Whenever the string "from" appears in a line below, please copy the line out.

RECORD EXTRACTS
== == ==

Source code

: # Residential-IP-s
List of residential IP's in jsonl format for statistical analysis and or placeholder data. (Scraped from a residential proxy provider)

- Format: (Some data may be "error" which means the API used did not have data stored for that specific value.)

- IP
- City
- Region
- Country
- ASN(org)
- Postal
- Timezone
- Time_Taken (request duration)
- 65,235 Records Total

== == ==

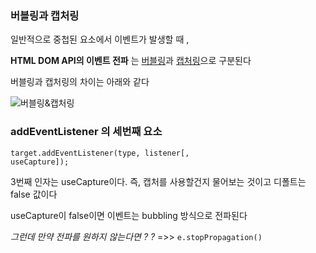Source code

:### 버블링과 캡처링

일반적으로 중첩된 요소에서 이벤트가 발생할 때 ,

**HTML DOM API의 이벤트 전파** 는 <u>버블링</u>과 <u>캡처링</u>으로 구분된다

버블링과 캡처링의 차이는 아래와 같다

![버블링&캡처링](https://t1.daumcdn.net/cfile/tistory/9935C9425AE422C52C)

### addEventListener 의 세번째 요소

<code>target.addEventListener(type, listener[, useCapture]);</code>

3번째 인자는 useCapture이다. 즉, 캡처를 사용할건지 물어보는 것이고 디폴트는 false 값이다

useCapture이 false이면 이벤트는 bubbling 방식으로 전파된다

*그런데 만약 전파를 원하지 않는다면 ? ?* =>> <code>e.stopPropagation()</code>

== == ==

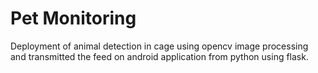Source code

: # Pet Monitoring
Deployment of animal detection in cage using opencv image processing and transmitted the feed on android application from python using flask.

== == ==

EXERCISE OUTPUT
List of residential IP's in jsonl format for statistical analysis and or placeholder data. (Scraped from a residential proxy provider)
Deployment of animal detection in cage using opencv image processing and transmitted the feed on android application from python using flask.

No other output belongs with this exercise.